Verizon endorsed the bill, highlighting five reforms it said would improve the program, Executive Vice President Tom Tauke said. They include setting a budget for the high-cost fund; competitive bidding to support wireless; an “invitation” for the FCC to adopt a numbers-based system for contributions; a deadline for reforming the intercarrier compensation system; and an end to traffic pumping fees charged by rural carriers to terminate calls that incumbent carriers say are inflated. The bill would put USF on the “right path,” Tauke said.
AT&T believes the bill “recognizes that we cannot accomplish President Obama’s goal of universal and affordable broadband for all Americans without also fixing the federal universal service fund,” said Executive Vice President Tim McKone.
USTelecom thinks the draft is a “thoughtful and significant initiative” that recognizes the need for fund stability and expanded broadband deployment in high-cost rural areas, said President Walter McCormick.
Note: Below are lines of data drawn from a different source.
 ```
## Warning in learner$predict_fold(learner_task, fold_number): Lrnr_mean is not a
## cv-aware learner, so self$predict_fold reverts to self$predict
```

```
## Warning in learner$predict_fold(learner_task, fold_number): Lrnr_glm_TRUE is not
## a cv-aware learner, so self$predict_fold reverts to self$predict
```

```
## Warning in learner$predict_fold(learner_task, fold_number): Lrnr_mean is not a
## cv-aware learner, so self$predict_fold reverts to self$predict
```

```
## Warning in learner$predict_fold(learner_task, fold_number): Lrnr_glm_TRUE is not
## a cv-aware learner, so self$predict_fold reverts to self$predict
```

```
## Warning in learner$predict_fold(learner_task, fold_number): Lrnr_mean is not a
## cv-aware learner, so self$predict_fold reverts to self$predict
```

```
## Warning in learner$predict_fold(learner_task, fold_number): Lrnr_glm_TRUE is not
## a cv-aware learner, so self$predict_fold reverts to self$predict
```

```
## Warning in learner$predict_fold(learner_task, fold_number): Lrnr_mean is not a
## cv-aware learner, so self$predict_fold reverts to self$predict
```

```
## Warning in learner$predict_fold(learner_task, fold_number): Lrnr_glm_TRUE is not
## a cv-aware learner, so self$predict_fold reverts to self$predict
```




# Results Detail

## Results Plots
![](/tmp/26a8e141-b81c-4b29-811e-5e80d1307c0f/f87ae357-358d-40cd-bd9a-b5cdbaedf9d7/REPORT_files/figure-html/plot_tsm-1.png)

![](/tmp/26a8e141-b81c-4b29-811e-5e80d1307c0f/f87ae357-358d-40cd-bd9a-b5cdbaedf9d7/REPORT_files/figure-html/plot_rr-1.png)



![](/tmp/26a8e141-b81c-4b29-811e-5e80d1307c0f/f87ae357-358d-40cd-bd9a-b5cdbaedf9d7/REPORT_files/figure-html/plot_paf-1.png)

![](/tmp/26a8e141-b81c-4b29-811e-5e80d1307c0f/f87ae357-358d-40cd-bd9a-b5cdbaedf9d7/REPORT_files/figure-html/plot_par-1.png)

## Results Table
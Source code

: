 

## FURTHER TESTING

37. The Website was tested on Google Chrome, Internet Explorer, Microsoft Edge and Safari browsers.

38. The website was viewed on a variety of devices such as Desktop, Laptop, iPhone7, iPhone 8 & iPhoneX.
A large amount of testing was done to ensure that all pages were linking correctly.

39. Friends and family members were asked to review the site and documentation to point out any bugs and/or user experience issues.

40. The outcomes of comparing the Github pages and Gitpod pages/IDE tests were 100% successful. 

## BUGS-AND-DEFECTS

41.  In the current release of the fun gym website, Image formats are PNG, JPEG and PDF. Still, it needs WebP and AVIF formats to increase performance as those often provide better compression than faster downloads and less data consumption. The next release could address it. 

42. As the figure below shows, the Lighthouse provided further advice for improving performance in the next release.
Qwest said it backed the bill’s inclusion of broadband coverage in the USF program. “We also are pleased the measure prohibits revenue sharing between small rural local phone companies and non- telecommunications providers, such as the free calling service companies that are at the center of illegal and fraudulent kickback scams known as traffic pumping,” said Qwest Senior Vice President Steve Davis. The company also welcomed the bill’s suggested one-year deadline for completing intercarrier compensation reform.
Small rural carriers praised Boucher and Terry for listening to their input over several years of work on the legislation, said John Rose, president of the Organization for the Promotion and Advancement of Small Telecommunications Companies. The group agreed with inclusion of broadband, an expanded contribution base, improved audits, addressing phantom traffic and a deadline for FCC action on intercarrier compensation. The Western Telecommunications Alliance said it was “encouraged” that the bill would ask the FCC to address the phantom traffic problem, calls that travel on networks without the proper identification needed for carriers to assess origination and termination charges.
The bill would make “major program modifications which have been sought by the industry for years,” the National Telecommunications Cooperative Association said. The legislation would “better target funds to the truly high-cost and rural parts of our country,” said President Curt Stamp of the Independent Telephone & Telecommunications Alliance.